::: DATA SECTION :::

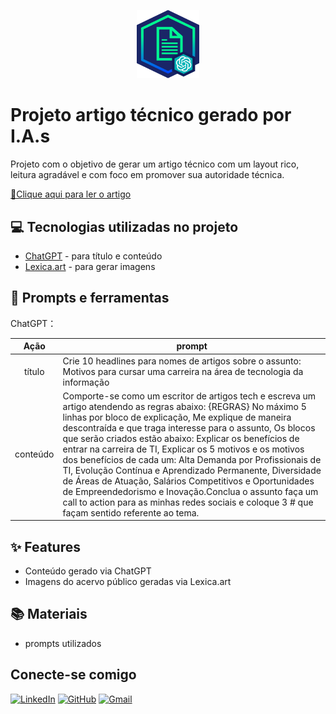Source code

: <p align="center">
    <img width="100" src="banner.png">
</p>

# Projeto artigo técnico gerado por I.A.s

Projeto com o objetivo de gerar um artigo técnico com um layout rico, leitura agradável e com foco em promover sua autoridade técnica.

<a href="https://web.dio.me/articles/futuro-promissor-5-razoes-para-apostar-em-uma-carreira-em-tecnologia-da-informacao?back=%2Farticles&open-modal=true&page=1&order=oldest" title="View PDF now"> 📕Clique aqui para ler o artigo</a>

## 💻 Tecnologias utilizadas no projeto

- [ChatGPT](https://chat.openai.com/) - para título e conteúdo
- [Lexica.art](https://lexica.art/) - para gerar imagens

## 📄 Prompts e ferramentas


ChatGPT：

|   Ação   | prompt                                                                                                                                                                                                                                                                         |
| :------: | ------------------------------------------------------------------------------------------------------------------------------------------------------------------------------------------------------------------------------------------------------------------------------ |
|  título  | Crie 10 headlines para nomes de artigos sobre o assunto: Motivos para cursar uma carreira na área de tecnologia da informação                                                                                                                                                                                                    |
| conteúdo | Comporte-se como um escritor de artigos tech e escreva um artigo atendendo as regras abaixo: {REGRAS} No máximo 5 linhas por bloco de explicação, Me explique de maneira descontraída e que traga interesse para o assunto, Os blocos que serão criados estão abaixo: Explicar os benefícios de entrar na carreira de TI, ⁠Explicar os 5 motivos e os motivos dos benefícios de cada um: Alta Demanda por Profissionais de TI, Evolução Contínua e Aprendizado Permanente, Diversidade de Áreas de Atuação, Salários Competitivos e Oportunidades de Empreendedorismo e Inovação.⁠Conclua o assunto ⁠faça um call to action para as minhas redes sociais e coloque 3 # que façam sentido referente ao tema. |

## ✨ Features

- Conteúdo gerado via ChatGPT
- Imagens do acervo público geradas via Lexica.art

## 📚 Materiais

- prompts utilizados

## Conecte-se comigo

[![LinkedIn](https://img.shields.io/badge/LinkedIn-0077B5?style=for-the-badge&logo=linkedin&logoColor=white)](https://www.linkedin.com/in/luiz-felipe-paniz-rodrigues-9772a92a3/)
[![GitHub](https://img.shields.io/badge/GitHub-100000?style=for-the-badge&logo=github&logoColor=white)](https://github.com/luixfellipe1025/)
[![Gmail](https://img.shields.io/badge/Gmail-333333?style=for-the-badge&logo=gmail&logoColor=red)](mailto:luiz2502felipe@gmail.com)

:::

**TASK INSTRUCTIONS**. Once the line containing "- [ChatGPT](https://chat.openai.com/) - para" has been located, transcribe exactly and only every line from the first line of the entries through it, excluding pictures.

**YOUR SOLUTION**.
Source code

: <p align="center">
    <img width="100" src="banner.png">
</p>

# Projeto artigo técnico gerado por I.A.s

Projeto com o objetivo de gerar um artigo técnico com um layout rico, leitura agradável e com foco em promover sua autoridade técnica.

<a href="https://web.dio.me/articles/futuro-promissor-5-razoes-para-apostar-em-uma-carreira-em-tecnologia-da-informacao?back=%2Farticles&open-modal=true&page=1&order=oldest" title="View PDF now"> 📕Clique aqui para ler o artigo</a>

## 💻 Tecnologias utilizadas no projeto

- [ChatGPT](https://chat.openai.com/) - para título e conteúdo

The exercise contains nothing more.